Mais olhos que barriga - A Sardenta egodistónica

Cada homem é um universo, cada mulher é um universo, milhões e milhões de universos, e todos falam, de certo modo, línguas individuais, todos possuem rituais, morfologias, constelações e definições únicas.

Isto para dizer que ela era pequenina e imediatista - isso mesmo, imediatista e diminuta, as duas coisas ao mesmo tempo, misturadas com sardas.

Criticava-se vezes sem conta por ser assim, pelo conflito constante entre o seu corpo e emoção, dois sistemas estrelares dentro do seu universo em constante desalinho. Vivia no paradoxo de ter pés e mãos pequenas e uma personalidade feita à medida de um corpo enorme.

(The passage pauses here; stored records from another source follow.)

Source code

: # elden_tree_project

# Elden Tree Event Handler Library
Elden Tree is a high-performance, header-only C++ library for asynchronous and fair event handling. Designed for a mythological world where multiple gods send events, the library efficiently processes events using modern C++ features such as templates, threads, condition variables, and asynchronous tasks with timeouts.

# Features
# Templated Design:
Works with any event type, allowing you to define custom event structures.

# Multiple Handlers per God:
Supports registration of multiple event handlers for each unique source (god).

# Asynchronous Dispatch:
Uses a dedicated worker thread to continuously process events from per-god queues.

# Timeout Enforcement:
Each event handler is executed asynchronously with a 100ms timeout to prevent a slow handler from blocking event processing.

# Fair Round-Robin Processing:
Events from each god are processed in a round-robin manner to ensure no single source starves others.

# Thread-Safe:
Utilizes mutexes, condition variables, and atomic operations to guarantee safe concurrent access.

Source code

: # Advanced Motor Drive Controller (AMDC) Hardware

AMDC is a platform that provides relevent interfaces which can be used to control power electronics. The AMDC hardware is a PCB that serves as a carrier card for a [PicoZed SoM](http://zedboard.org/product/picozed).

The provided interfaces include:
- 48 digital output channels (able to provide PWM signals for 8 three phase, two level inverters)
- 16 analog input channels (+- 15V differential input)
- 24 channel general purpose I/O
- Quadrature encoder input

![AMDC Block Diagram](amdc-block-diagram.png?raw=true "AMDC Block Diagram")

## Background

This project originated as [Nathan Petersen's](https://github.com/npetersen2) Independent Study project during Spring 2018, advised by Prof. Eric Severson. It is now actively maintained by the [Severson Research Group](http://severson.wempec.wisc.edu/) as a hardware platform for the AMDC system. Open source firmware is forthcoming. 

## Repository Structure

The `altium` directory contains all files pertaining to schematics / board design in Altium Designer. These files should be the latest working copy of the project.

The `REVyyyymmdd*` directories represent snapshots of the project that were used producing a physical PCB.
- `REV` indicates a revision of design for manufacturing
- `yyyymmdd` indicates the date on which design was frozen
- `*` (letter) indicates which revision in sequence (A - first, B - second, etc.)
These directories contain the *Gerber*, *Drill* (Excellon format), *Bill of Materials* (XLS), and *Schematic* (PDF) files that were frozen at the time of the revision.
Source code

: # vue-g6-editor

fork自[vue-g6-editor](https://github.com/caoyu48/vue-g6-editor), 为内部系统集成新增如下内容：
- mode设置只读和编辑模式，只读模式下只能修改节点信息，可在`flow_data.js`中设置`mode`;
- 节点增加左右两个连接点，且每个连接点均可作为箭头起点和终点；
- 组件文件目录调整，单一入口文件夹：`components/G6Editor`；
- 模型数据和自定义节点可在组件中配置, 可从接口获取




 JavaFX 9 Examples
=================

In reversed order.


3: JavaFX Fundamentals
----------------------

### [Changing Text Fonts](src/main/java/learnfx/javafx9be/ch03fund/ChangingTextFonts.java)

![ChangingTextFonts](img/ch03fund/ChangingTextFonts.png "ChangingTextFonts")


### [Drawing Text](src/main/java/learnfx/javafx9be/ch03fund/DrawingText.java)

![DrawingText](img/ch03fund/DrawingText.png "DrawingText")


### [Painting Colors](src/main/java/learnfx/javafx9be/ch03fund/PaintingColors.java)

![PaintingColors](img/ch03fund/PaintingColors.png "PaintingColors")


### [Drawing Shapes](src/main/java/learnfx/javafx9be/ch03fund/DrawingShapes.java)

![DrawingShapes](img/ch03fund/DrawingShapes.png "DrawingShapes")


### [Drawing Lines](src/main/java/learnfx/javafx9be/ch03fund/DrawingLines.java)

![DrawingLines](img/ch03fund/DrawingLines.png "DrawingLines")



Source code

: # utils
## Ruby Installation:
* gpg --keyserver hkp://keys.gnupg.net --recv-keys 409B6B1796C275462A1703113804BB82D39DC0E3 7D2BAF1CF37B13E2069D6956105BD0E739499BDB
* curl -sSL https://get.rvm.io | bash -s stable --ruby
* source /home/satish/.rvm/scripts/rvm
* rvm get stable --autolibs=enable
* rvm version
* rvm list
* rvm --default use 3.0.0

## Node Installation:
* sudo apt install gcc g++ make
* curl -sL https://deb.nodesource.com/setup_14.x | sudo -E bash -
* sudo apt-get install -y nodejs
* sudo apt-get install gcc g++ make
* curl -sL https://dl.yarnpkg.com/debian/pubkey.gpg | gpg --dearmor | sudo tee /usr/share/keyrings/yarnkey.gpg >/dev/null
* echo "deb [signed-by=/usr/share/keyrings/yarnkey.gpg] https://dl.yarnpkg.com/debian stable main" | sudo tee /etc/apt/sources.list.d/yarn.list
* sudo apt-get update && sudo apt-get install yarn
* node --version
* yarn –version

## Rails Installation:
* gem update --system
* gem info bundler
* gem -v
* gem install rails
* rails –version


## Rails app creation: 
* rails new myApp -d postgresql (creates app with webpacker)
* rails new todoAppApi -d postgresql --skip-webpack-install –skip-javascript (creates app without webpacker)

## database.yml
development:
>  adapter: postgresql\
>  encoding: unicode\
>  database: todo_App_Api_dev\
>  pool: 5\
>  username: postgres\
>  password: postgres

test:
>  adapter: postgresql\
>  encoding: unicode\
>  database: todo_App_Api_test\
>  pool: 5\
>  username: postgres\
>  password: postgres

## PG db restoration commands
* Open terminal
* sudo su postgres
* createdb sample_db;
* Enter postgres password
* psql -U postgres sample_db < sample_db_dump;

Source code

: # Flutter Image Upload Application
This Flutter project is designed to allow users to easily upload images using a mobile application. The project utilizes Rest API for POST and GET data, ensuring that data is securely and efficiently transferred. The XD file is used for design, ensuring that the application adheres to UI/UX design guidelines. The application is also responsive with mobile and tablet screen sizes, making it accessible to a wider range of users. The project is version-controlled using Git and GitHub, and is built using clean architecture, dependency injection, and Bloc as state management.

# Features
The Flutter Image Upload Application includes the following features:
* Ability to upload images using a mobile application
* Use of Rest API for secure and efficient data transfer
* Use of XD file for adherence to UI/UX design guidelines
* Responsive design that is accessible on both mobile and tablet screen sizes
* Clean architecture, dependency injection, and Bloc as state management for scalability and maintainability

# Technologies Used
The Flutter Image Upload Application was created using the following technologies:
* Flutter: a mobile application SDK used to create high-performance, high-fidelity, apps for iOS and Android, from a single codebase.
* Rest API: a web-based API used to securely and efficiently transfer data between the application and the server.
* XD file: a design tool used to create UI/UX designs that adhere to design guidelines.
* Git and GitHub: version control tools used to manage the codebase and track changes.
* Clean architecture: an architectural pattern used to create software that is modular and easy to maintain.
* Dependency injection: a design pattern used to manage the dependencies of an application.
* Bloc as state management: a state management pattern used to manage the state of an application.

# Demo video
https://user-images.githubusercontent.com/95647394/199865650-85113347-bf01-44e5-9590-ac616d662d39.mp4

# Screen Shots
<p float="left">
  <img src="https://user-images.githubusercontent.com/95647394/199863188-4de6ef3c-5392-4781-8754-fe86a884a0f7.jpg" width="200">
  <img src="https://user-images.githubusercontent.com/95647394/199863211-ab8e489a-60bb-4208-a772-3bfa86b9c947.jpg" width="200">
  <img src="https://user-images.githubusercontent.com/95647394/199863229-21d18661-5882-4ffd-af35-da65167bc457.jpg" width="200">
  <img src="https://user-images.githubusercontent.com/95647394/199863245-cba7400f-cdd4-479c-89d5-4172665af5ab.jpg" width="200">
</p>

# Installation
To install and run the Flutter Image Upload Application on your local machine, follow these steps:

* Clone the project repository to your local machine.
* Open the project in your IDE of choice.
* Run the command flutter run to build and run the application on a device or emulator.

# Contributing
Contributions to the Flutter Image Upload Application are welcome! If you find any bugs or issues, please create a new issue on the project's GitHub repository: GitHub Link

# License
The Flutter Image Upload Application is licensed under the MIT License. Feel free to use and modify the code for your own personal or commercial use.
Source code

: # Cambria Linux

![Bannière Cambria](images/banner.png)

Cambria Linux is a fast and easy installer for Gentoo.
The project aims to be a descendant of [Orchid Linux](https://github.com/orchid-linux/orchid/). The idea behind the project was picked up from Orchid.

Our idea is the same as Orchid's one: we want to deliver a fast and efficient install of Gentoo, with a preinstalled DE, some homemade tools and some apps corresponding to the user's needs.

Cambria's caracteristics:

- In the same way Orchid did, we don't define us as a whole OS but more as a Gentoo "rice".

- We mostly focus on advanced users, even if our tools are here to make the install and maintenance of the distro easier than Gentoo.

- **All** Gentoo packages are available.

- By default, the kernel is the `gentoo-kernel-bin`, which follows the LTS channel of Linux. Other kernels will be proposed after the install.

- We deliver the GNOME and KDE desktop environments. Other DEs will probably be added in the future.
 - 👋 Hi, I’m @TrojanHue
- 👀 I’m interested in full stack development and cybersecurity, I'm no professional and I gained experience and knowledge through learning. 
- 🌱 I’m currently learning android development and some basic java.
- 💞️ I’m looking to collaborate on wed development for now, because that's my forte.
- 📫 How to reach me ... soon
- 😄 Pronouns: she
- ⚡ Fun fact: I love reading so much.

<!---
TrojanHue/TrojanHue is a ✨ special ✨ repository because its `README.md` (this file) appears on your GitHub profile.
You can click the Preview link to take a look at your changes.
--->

Pés pequenos e chatos, que nem sempre servem o seu propósito, falhando em a agarrar bem à terra, vaticinando quedas aparatosa. Mãos pequenas e infantis, mãos de dizer adeus, mãos que não conseguem agarrar, desmaias de mais para susterem o seu próprio destino. E para desplante uma vontade avassaladora de comer o mundo à dentada. Assim sendo, podia-se dizer com alguma propriedade, que ela era um paradoxo em forma de gente.